Em situações eleitorais bem diferentes nesta reta final rumo ao primeiro turno das eleições 2026, o governador de São Paulo, Tarcísio de Freitas (Republicanos), e seu principal rival no pleito, o ex-ministro da Fazenda Fernando Haddad (PT), têm adotado uma postura comum e cautelosa em relação à crise sem precedentes que atinge o Supremo Tribunal Federal (STF).

Em meio a declarações de apoio ao presidente da Corte, ministro Edson Fachin, e cobranças por transparência em todas as apurações em curso no supremo, Tarcísio e Haddad evitam tomar lado e atacar ministros publicamente, em meio ao racha no plenário do STF em torno das apurações do caso Master e da relação do banqueiro preso Daniel Vorcaro com Alexandre de Moraes e outros.

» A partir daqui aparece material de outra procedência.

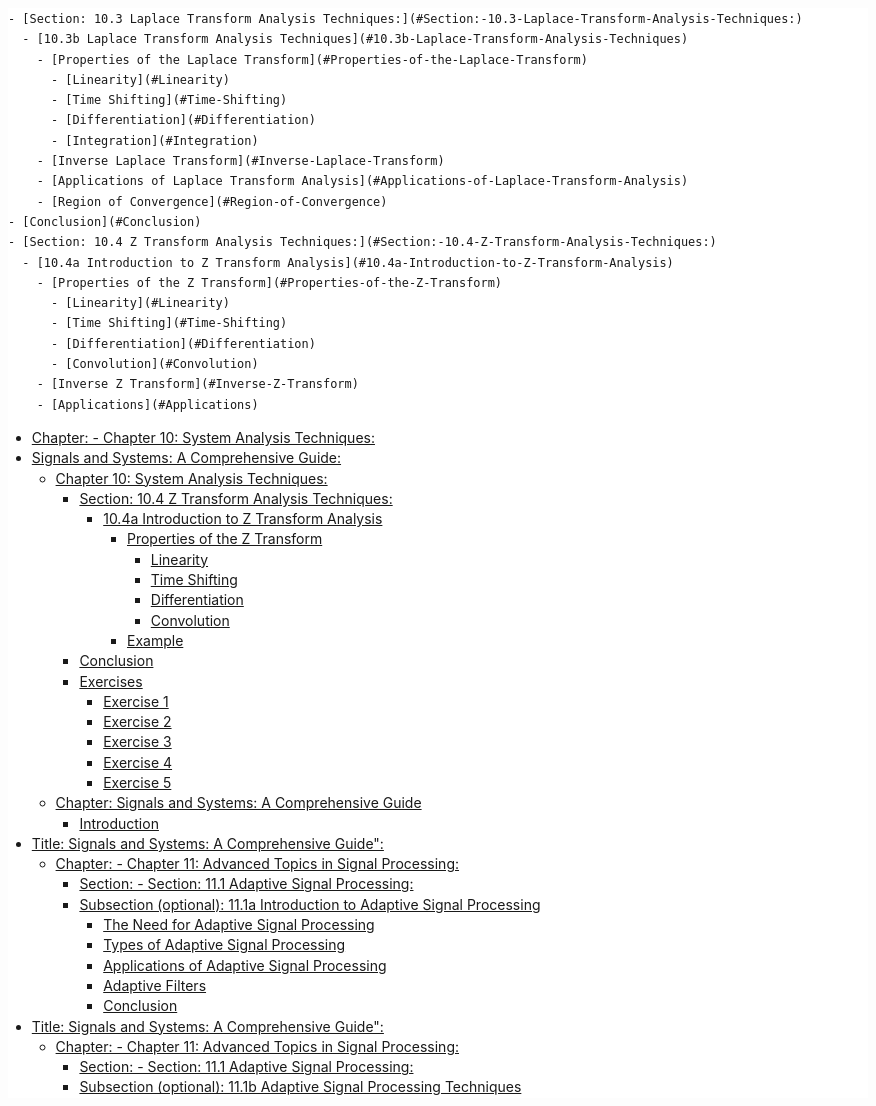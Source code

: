     - [Section: 10.3 Laplace Transform Analysis Techniques:](#Section:-10.3-Laplace-Transform-Analysis-Techniques:)
      - [10.3b Laplace Transform Analysis Techniques](#10.3b-Laplace-Transform-Analysis-Techniques)
        - [Properties of the Laplace Transform](#Properties-of-the-Laplace-Transform)
          - [Linearity](#Linearity)
          - [Time Shifting](#Time-Shifting)
          - [Differentiation](#Differentiation)
          - [Integration](#Integration)
        - [Inverse Laplace Transform](#Inverse-Laplace-Transform)
        - [Applications of Laplace Transform Analysis](#Applications-of-Laplace-Transform-Analysis)
        - [Region of Convergence](#Region-of-Convergence)
    - [Conclusion](#Conclusion)
    - [Section: 10.4 Z Transform Analysis Techniques:](#Section:-10.4-Z-Transform-Analysis-Techniques:)
      - [10.4a Introduction to Z Transform Analysis](#10.4a-Introduction-to-Z-Transform-Analysis)
        - [Properties of the Z Transform](#Properties-of-the-Z-Transform)
          - [Linearity](#Linearity)
          - [Time Shifting](#Time-Shifting)
          - [Differentiation](#Differentiation)
          - [Convolution](#Convolution)
        - [Inverse Z Transform](#Inverse-Z-Transform)
        - [Applications](#Applications)
  - [Chapter: - Chapter 10: System Analysis Techniques:](#Chapter:---Chapter-10:-System-Analysis-Techniques:)
- [Signals and Systems: A Comprehensive Guide:](#Signals-and-Systems:-A-Comprehensive-Guide:)
  - [Chapter 10: System Analysis Techniques:](#Chapter-10:-System-Analysis-Techniques:)
    - [Section: 10.4 Z Transform Analysis Techniques:](#Section:-10.4-Z-Transform-Analysis-Techniques:)
      - [10.4a Introduction to Z Transform Analysis](#10.4a-Introduction-to-Z-Transform-Analysis)
        - [Properties of the Z Transform](#Properties-of-the-Z-Transform)
          - [Linearity](#Linearity)
          - [Time Shifting](#Time-Shifting)
          - [Differentiation](#Differentiation)
          - [Convolution](#Convolution)
        - [Example](#Example)
    - [Conclusion](#Conclusion)
    - [Exercises](#Exercises)
      - [Exercise 1](#Exercise-1)
      - [Exercise 2](#Exercise-2)
      - [Exercise 3](#Exercise-3)
      - [Exercise 4](#Exercise-4)
      - [Exercise 5](#Exercise-5)
  - [Chapter: Signals and Systems: A Comprehensive Guide](#Chapter:-Signals-and-Systems:-A-Comprehensive-Guide)
    - [Introduction](#Introduction)
- [ Title: Signals and Systems: A Comprehensive Guide":](#-Title:-Signals-and-Systems:-A-Comprehensive-Guide":)
  - [Chapter: - Chapter 11: Advanced Topics in Signal Processing:](#Chapter:---Chapter-11:-Advanced-Topics-in-Signal-Processing:)
    - [Section: - Section: 11.1 Adaptive Signal Processing:](#Section:---Section:-11.1-Adaptive-Signal-Processing:)
    - [Subsection (optional): 11.1a Introduction to Adaptive Signal Processing](#Subsection-(optional):-11.1a-Introduction-to-Adaptive-Signal-Processing)
      - [The Need for Adaptive Signal Processing](#The-Need-for-Adaptive-Signal-Processing)
      - [Types of Adaptive Signal Processing](#Types-of-Adaptive-Signal-Processing)
      - [Applications of Adaptive Signal Processing](#Applications-of-Adaptive-Signal-Processing)
      - [Adaptive Filters](#Adaptive-Filters)
      - [Conclusion](#Conclusion)
- [ Title: Signals and Systems: A Comprehensive Guide":](#-Title:-Signals-and-Systems:-A-Comprehensive-Guide":)
  - [Chapter: - Chapter 11: Advanced Topics in Signal Processing:](#Chapter:---Chapter-11:-Advanced-Topics-in-Signal-Processing:)
    - [Section: - Section: 11.1 Adaptive Signal Processing:](#Section:---Section:-11.1-Adaptive-Signal-Processing:)
    - [Subsection (optional): 11.1b Adaptive Signal Processing Techniques](#Subsection-(optional):-11.1b-Adaptive-Signal-Processing-Techniques)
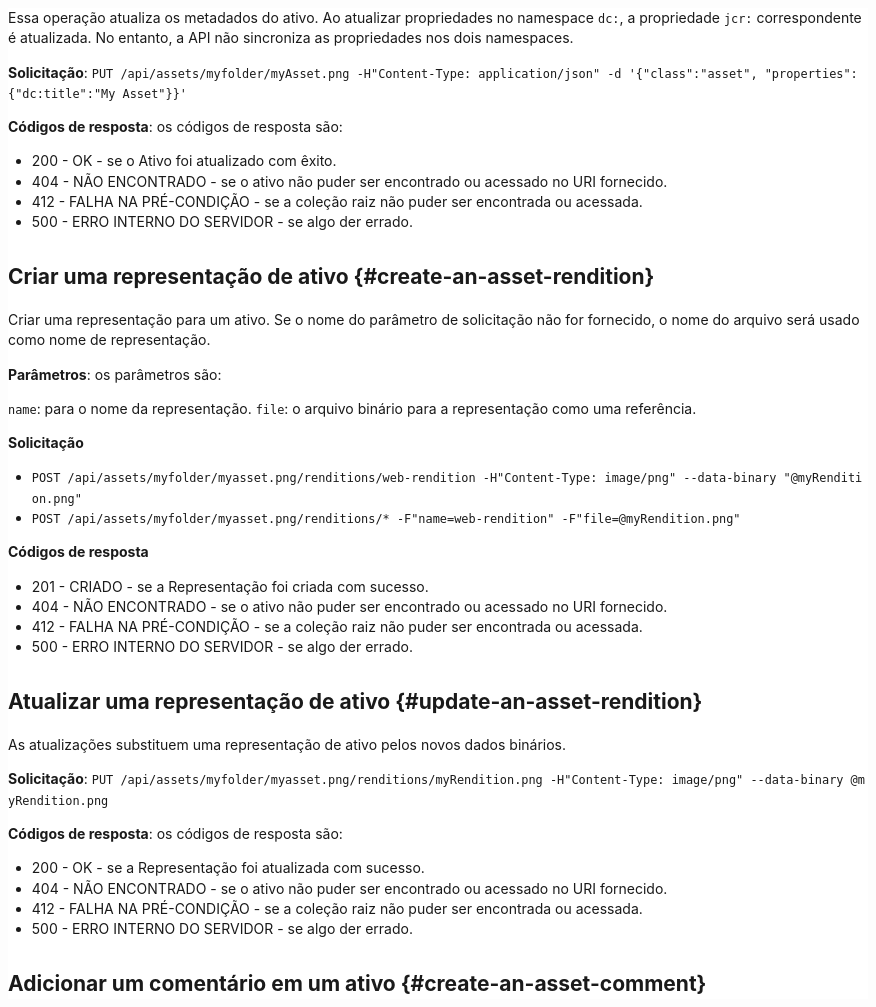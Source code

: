 Essa operação atualiza os metadados do ativo. Ao atualizar propriedades no namespace `dc:`, a propriedade `jcr:` correspondente é atualizada. No entanto, a API não sincroniza as propriedades nos dois namespaces.

**Solicitação**: `PUT /api/assets/myfolder/myAsset.png -H"Content-Type: application/json" -d '{"class":"asset", "properties":{"dc:title":"My Asset"}}'`

**Códigos de resposta**: os códigos de resposta são:

* 200 - OK - se o Ativo foi atualizado com êxito.
* 404 - NÃO ENCONTRADO - se o ativo não puder ser encontrado ou acessado no URI fornecido.
* 412 - FALHA NA PRÉ-CONDIÇÃO - se a coleção raiz não puder ser encontrada ou acessada.
* 500 - ERRO INTERNO DO SERVIDOR - se algo der errado.

## Criar uma representação de ativo {#create-an-asset-rendition}

Criar uma representação para um ativo. Se o nome do parâmetro de solicitação não for fornecido, o nome do arquivo será usado como nome de representação.

**Parâmetros**: os parâmetros são:

`name`: para o nome da representação.
`file`: o arquivo binário para a representação como uma referência.

**Solicitação**

* `POST /api/assets/myfolder/myasset.png/renditions/web-rendition -H"Content-Type: image/png" --data-binary "@myRendition.png"`
* `POST /api/assets/myfolder/myasset.png/renditions/* -F"name=web-rendition" -F"file=@myRendition.png"`

**Códigos de resposta**

* 201 - CRIADO - se a Representação foi criada com sucesso.
* 404 - NÃO ENCONTRADO - se o ativo não puder ser encontrado ou acessado no URI fornecido.
* 412 - FALHA NA PRÉ-CONDIÇÃO - se a coleção raiz não puder ser encontrada ou acessada.
* 500 - ERRO INTERNO DO SERVIDOR - se algo der errado.

## Atualizar uma representação de ativo {#update-an-asset-rendition}

As atualizações substituem uma representação de ativo pelos novos dados binários.

**Solicitação**: `PUT /api/assets/myfolder/myasset.png/renditions/myRendition.png -H"Content-Type: image/png" --data-binary @myRendition.png`

**Códigos de resposta**: os códigos de resposta são:

* 200 - OK - se a Representação foi atualizada com sucesso.
* 404 - NÃO ENCONTRADO - se o ativo não puder ser encontrado ou acessado no URI fornecido.
* 412 - FALHA NA PRÉ-CONDIÇÃO - se a coleção raiz não puder ser encontrada ou acessada.
* 500 - ERRO INTERNO DO SERVIDOR - se algo der errado.

## Adicionar um comentário em um ativo {#create-an-asset-comment}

Até o final da manhã nesta quarta-feira (16), nenhum dos dois candidatos havia se pronunciado sobre a sessão histórica no plenário do STF ocorrida um dia antes. Uma passada pelas redes sociais dos dois também é sintomática.

No perfil de Tarcísio no Instagram, nenhuma postagem sobre a crise do STF nos últimos dias. O governador paulista em busca de reeleição tem se dedicado a publicar sobre temas da campanha, como propostas e resposta a cobranças de problemas da população.